======== GIVEN RECORDS ========

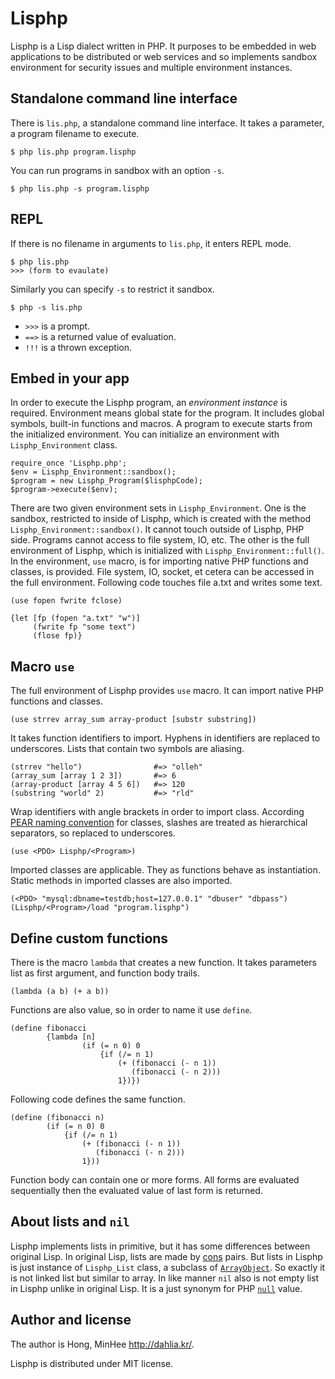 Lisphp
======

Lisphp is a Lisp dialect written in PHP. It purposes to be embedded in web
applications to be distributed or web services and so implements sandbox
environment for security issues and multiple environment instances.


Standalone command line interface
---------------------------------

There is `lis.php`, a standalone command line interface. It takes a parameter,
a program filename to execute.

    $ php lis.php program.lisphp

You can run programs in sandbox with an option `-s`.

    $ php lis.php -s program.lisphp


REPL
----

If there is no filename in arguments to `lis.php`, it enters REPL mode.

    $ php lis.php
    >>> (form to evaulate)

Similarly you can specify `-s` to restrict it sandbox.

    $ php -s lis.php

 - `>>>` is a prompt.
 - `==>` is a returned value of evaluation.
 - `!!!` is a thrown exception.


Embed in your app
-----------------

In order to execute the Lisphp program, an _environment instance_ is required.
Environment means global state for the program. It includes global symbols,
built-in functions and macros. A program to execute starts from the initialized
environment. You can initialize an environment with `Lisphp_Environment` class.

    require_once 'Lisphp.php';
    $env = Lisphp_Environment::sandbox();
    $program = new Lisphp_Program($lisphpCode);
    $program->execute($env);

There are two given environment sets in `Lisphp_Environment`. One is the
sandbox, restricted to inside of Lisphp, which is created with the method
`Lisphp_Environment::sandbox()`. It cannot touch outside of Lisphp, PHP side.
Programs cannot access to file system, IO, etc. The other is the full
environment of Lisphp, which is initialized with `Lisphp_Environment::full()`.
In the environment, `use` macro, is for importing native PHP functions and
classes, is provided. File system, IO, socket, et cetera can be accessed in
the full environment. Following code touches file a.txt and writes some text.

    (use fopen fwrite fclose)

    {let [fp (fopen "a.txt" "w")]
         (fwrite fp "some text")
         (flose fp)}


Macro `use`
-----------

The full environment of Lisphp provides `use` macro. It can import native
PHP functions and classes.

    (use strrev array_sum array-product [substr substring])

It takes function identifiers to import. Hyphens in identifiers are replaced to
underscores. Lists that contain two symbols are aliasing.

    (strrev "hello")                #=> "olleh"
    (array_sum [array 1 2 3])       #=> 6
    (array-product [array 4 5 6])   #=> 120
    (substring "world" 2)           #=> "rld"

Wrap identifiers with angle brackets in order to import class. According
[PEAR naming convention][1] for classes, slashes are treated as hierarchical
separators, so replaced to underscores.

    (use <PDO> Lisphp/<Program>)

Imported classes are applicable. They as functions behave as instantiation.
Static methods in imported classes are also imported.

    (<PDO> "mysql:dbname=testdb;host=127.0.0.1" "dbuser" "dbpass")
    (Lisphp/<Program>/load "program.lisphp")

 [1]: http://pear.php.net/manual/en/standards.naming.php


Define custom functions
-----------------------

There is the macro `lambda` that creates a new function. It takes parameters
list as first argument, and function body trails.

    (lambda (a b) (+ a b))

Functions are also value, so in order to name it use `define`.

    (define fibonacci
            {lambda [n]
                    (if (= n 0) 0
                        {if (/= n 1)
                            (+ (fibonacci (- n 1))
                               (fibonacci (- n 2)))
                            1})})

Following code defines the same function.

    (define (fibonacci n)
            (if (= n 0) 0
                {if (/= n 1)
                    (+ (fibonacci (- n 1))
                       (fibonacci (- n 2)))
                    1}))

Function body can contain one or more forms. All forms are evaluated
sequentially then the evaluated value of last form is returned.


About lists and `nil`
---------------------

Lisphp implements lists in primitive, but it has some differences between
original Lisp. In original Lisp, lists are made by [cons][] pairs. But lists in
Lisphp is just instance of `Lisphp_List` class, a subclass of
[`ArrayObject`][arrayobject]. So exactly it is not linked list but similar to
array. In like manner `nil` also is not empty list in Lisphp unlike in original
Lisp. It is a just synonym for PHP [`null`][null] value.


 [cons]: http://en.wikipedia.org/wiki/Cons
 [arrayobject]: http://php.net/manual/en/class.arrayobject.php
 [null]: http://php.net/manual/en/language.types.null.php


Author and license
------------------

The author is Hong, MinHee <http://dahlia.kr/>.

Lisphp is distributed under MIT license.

========

● WHAT TO WORK ON
Your copy of the listing should match it exactly, apart from the pictures, which are left out.

● WORKED SOLUTION
 Lisphp
======

Lisphp is a Lisp dialect written in PHP. It purposes to be embedded in web
applications to be distributed or web services and so implements sandbox
environment for security issues and multiple environment instances.


Standalone command line interface
---------------------------------

There is `lis.php`, a standalone command line interface. It takes a parameter,
a program filename to execute.

    $ php lis.php program.lisphp

You can run programs in sandbox with an option `-s`.

    $ php lis.php -s program.lisphp


REPL
----

If there is no filename in arguments to `lis.php`, it enters REPL mode.

    $ php lis.php
    >>> (form to evaulate)

Similarly you can specify `-s` to restrict it sandbox.

    $ php -s lis.php

 - `>>>` is a prompt.
 - `==>` is a returned value of evaluation.
 - `!!!` is a thrown exception.


Embed in your app
-----------------

In order to execute the Lisphp program, an _environment instance_ is required.
Environment means global state for the program. It includes global symbols,
built-in functions and macros. A program to execute starts from the initialized
environment. You can initialize an environment with `Lisphp_Environment` class.

    require_once 'Lisphp.php';
    $env = Lisphp_Environment::sandbox();
    $program = new Lisphp_Program($lisphpCode);
    $program->execute($env);

There are two given environment sets in `Lisphp_Environment`. One is the
sandbox, restricted to inside of Lisphp, which is created with the method
`Lisphp_Environment::sandbox()`. It cannot touch outside of Lisphp, PHP side.
Programs cannot access to file system, IO, etc. The other is the full
environment of Lisphp, which is initialized with `Lisphp_Environment::full()`.
In the environment, `use` macro, is for importing native PHP functions and
classes, is provided. File system, IO, socket, et cetera can be accessed in
the full environment. Following code touches file a.txt and writes some text.

    (use fopen fwrite fclose)

    {let [fp (fopen "a.txt" "w")]
         (fwrite fp "some text")
         (flose fp)}


Macro `use`
-----------

The full environment of Lisphp provides `use` macro. It can import native
PHP functions and classes.

    (use strrev array_sum array-product [substr substring])

It takes function identifiers to import. Hyphens in identifiers are replaced to
underscores. Lists that contain two symbols are aliasing.

    (strrev "hello")                #=> "olleh"
    (array_sum [array 1 2 3])       #=> 6
    (array-product [array 4 5 6])   #=> 120
    (substring "world" 2)           #=> "rld"

Wrap identifiers with angle brackets in order to import class. According
[PEAR naming convention][1] for classes, slashes are treated as hierarchical
separators, so replaced to underscores.

    (use <PDO> Lisphp/<Program>)

Imported classes are applicable. They as functions behave as instantiation.
Static methods in imported classes are also imported.

    (<PDO> "mysql:dbname=testdb;host=127.0.0.1" "dbuser" "dbpass")
    (Lisphp/<Program>/load "program.lisphp")

 [1]: http://pear.php.net/manual/en/standards.naming.php


Define custom functions
-----------------------

There is the macro `lambda` that creates a new function. It takes parameters
list as first argument, and function body trails.

    (lambda (a b) (+ a b))

Functions are also value, so in order to name it use `define`.

    (define fibonacci
            {lambda [n]
                    (if (= n 0) 0
                        {if (/= n 1)
                            (+ (fibonacci (- n 1))
                               (fibonacci (- n 2)))
                            1})})

Following code defines the same function.

    (define (fibonacci n)
            (if (= n 0) 0
                {if (/= n 1)
                    (+ (fibonacci (- n 1))
                       (fibonacci (- n 2)))
                    1}))

Function body can contain one or more forms. All forms are evaluated
sequentially then the evaluated value of last form is returned.


About lists and `nil`
---------------------

Lisphp implements lists in primitive, but it has some differences between
original Lisp. In original Lisp, lists are made by [cons][] pairs. But lists in
Lisphp is just instance of `Lisphp_List` class, a subclass of
[`ArrayObject`][arrayobject]. So exactly it is not linked list but similar to
array. In like manner `nil` also is not empty list in Lisphp unlike in original
Lisp. It is a just synonym for PHP [`null`][null] value.


 [cons]: http://en.wikipedia.org/wiki/Cons
 [arrayobject]: http://php.net/manual/en/class.arrayobject.php
 [null]: http://php.net/manual/en/language.types.null.php


Author and license
------------------

The author is Hong, MinHee <http://dahlia.kr/>.

Lisphp is distributed under MIT license.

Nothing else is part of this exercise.